In the instant case, the correct position was that the insured's entitlement to recover legal costs would fall to be assessed, in the absence of agreement, under CPR 48.3, not as restricted to the provision for £139 or £125 per hour, but taking it into account. The end product was a hybrid, neither an ordinary assessment, only taking account of the factors in CPR Pt 44, nor an assessment specifically adopting the rate of £139 per hour and only moving away from it if persuaded to do so.

The assessment would be one in which the existence of the lower rates as reasonably available would need to be established and, once established, they could and would be used as a comparator by reference to what had in fact happened (see [23], [27] of the judgment).

So far as the outset cases were concerned, the following declaratory relief, inter alia, would be appropriate: WD's fees for acting as appointed representative would be assessed pursuant to CPR Pt 48, in accordance with the terms of the policy, not restricted by the non-panel costs provided for in the terms of appointment, but such that; (a) reference might be made in the course of such assessment to such non-panel costs, if and as appropriate, in the course of the assessment of the reasonableness of WD's fees; and (b) the choice of WD by the insured had not of itself constituted the taking of an unreasonable step by the insured, or a breach of any term of the policy (see [28] of the judgment).

Truscott v Truscott, Wraith v Sheffield Forgemasters Ltd [1998] 1 All ER 82 applied; Erhard Eschig v UNIQA Sachversicherung AG [2009] C-199/08 considered; Pine v DAS Legal Expenses Insurance Co Ltd [2011] All ER (D) 296 (Mar) considered; Stark v DAS Oesterreiche Algemeine Rechtsschutzversicherung AG [2011] C-293/10 considered.

(2) With regard to the transfer cases, the freedom to choose a lawyer was not limited to one choice and clause 5 had been in breach of the regulations.
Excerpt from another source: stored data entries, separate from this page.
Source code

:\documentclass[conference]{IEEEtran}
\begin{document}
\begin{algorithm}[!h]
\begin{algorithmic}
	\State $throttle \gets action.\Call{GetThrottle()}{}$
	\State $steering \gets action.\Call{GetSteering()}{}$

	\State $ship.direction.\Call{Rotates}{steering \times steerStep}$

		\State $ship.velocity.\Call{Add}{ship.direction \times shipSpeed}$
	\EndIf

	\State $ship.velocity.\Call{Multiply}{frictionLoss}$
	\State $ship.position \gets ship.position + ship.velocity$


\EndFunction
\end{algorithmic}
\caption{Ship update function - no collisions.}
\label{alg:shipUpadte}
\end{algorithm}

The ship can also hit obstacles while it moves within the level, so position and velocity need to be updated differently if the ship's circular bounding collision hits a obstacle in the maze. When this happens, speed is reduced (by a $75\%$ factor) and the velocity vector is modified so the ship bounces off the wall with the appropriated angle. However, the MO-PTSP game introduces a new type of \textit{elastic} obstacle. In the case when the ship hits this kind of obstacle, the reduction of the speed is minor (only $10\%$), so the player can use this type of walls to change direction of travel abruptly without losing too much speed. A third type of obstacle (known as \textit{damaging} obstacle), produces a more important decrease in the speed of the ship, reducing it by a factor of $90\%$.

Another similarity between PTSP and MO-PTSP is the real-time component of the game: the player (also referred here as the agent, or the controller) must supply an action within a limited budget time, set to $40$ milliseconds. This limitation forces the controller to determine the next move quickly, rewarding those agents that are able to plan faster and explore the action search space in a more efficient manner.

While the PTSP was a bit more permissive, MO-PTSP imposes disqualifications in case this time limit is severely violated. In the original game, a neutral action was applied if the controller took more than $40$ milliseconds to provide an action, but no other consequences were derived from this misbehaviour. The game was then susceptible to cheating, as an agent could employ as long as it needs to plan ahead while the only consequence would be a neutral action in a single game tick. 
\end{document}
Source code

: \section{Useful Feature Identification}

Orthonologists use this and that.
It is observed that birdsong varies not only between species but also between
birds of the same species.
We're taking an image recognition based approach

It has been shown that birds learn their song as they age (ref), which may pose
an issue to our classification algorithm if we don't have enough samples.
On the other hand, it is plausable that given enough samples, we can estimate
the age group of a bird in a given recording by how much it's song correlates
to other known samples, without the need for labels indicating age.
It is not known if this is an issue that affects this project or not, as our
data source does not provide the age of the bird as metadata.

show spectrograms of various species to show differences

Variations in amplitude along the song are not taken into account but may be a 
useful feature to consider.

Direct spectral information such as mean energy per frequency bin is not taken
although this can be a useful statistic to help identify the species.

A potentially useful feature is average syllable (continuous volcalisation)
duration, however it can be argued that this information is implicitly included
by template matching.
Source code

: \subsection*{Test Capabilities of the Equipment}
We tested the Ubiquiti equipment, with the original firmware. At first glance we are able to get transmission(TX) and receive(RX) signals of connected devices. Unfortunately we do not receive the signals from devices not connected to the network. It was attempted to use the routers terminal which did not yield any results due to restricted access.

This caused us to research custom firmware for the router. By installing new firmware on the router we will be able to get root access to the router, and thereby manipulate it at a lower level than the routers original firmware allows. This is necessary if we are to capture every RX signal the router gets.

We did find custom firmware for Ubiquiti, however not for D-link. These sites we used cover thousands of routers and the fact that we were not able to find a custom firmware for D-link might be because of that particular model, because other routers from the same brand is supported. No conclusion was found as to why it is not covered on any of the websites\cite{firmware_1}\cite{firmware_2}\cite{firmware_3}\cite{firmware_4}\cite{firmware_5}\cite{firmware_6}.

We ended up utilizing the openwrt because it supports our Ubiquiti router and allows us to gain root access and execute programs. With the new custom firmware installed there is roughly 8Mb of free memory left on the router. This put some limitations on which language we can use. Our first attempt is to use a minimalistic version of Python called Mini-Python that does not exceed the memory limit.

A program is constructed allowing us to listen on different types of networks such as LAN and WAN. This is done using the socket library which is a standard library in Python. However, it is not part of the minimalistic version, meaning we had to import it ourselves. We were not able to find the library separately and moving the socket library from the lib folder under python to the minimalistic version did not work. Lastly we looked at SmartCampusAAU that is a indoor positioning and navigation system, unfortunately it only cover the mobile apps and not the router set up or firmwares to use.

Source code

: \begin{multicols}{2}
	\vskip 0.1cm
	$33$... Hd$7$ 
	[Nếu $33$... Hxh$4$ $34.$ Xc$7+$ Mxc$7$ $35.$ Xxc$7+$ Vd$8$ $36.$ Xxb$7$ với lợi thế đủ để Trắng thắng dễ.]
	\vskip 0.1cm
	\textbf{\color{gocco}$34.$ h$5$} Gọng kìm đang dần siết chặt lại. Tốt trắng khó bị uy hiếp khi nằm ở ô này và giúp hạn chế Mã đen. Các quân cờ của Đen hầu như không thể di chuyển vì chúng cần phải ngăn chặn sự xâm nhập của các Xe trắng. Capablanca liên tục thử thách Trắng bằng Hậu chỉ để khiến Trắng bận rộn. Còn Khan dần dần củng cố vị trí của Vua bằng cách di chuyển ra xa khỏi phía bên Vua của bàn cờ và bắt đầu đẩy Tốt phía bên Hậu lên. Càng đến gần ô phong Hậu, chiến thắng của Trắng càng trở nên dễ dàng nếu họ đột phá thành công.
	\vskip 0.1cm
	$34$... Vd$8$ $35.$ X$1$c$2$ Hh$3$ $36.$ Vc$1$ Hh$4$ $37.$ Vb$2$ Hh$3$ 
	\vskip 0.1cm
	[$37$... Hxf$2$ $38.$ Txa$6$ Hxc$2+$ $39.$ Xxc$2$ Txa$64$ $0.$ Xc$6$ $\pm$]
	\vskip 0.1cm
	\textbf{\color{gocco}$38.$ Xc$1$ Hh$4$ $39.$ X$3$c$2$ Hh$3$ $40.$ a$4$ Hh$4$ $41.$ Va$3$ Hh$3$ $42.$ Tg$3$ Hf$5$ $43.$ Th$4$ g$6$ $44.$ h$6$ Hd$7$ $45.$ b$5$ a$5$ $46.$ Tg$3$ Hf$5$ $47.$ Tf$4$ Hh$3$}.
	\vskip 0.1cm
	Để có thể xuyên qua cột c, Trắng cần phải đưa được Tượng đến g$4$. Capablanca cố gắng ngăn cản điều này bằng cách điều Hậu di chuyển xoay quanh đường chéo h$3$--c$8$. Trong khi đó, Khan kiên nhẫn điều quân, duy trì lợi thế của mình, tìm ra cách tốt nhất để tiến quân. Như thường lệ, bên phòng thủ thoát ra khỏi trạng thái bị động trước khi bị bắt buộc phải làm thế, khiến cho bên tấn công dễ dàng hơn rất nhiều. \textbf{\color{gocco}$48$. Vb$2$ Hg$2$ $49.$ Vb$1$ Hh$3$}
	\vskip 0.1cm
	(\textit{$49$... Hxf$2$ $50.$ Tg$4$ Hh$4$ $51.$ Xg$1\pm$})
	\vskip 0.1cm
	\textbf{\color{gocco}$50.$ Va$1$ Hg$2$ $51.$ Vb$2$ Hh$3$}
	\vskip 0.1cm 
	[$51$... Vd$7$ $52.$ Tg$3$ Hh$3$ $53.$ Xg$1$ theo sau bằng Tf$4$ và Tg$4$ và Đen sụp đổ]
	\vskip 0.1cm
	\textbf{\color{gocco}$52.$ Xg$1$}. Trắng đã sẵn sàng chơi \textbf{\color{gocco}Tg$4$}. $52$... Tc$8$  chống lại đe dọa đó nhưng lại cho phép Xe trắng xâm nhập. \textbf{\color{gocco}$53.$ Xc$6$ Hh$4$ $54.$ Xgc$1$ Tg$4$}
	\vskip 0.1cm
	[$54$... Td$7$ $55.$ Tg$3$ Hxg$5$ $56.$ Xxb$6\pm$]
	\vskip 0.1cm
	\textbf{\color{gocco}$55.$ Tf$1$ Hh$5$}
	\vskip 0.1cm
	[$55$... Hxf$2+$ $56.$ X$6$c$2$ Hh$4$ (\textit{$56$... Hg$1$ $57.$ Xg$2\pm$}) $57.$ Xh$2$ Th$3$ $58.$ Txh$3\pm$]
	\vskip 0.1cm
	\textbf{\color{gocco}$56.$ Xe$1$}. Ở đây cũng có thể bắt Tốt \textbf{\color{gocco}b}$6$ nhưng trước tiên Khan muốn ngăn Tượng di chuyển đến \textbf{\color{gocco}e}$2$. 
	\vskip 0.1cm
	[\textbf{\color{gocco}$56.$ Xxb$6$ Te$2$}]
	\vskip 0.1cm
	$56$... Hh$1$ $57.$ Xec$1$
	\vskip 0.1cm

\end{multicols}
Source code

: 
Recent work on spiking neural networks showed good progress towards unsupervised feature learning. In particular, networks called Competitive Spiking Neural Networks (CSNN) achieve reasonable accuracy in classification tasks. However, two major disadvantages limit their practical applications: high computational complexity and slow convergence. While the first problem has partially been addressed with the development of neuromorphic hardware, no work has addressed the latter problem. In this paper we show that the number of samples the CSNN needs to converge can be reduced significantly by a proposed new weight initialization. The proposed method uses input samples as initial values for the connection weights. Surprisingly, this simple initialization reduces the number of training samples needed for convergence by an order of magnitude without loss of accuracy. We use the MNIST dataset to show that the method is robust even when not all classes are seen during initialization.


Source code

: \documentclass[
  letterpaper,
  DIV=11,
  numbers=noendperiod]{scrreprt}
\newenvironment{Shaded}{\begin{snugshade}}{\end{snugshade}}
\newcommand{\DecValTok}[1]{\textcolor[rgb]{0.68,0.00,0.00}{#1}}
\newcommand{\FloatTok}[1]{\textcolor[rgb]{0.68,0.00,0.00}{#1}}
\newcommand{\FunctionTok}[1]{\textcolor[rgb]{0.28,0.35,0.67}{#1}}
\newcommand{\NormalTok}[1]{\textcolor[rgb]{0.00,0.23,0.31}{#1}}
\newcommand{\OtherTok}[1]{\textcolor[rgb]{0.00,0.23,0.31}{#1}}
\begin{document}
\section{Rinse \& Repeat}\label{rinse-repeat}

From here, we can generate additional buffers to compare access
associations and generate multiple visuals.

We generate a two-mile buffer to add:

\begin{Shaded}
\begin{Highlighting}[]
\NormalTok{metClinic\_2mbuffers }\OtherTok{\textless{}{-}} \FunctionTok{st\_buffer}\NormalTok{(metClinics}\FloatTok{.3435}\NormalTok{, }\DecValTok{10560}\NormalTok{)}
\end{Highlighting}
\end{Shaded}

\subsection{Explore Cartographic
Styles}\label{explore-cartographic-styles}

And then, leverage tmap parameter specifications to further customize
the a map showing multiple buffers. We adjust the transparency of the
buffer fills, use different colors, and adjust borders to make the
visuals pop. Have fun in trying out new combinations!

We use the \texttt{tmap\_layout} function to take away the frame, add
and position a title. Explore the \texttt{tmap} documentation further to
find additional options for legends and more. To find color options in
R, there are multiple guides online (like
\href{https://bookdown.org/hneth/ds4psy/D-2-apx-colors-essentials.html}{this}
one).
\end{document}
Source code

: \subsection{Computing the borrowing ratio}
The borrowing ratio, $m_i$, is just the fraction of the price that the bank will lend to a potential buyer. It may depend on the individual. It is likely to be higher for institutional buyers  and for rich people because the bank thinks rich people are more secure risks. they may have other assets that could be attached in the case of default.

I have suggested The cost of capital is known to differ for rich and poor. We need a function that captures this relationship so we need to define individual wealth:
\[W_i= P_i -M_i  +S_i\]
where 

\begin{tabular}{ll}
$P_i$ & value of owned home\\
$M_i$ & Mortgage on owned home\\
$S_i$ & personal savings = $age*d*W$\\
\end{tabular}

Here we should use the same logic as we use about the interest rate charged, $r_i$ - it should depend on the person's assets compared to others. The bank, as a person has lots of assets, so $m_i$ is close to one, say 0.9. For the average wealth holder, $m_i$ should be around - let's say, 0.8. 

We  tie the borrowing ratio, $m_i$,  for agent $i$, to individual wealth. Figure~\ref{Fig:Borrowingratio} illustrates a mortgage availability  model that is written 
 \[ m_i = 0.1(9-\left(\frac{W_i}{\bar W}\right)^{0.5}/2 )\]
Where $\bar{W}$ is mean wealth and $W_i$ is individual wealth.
There might be a case in which it might be appropriate for an insurer to argue that there was no breach of the regulations in refusing to accept a substitute appointed representative. The court was however entirely satisfied that to stand on an alleged absolute right to cancel by reference to clause 5 would amount to a breach of the regulations.

There was no basis upon which the regulations could be interpreted to arrive at a conclusion that the freedom of choice of the client was limited to one selection or 'election' at the outset (see [32], [35] of the judgment). Clause 5 would be construed so as to incorporate an implied term that the defendants' agreement to the new appointed representative could not be unreasonably refused (see [35] of the judgment).

(3) On the facts, the continued refusal by the defendants to provide cover in the case of JB, and insofar as it arose in the case of CBQ, had been unreasonable (see [35] of the judgment).

Colin Wynter QC and Thomas Cordrey (instructed by Webster Dixon LLP) for the claimants; Dr Mark Friston (instructed by Horwich Cohen Coghlan) for the defendants.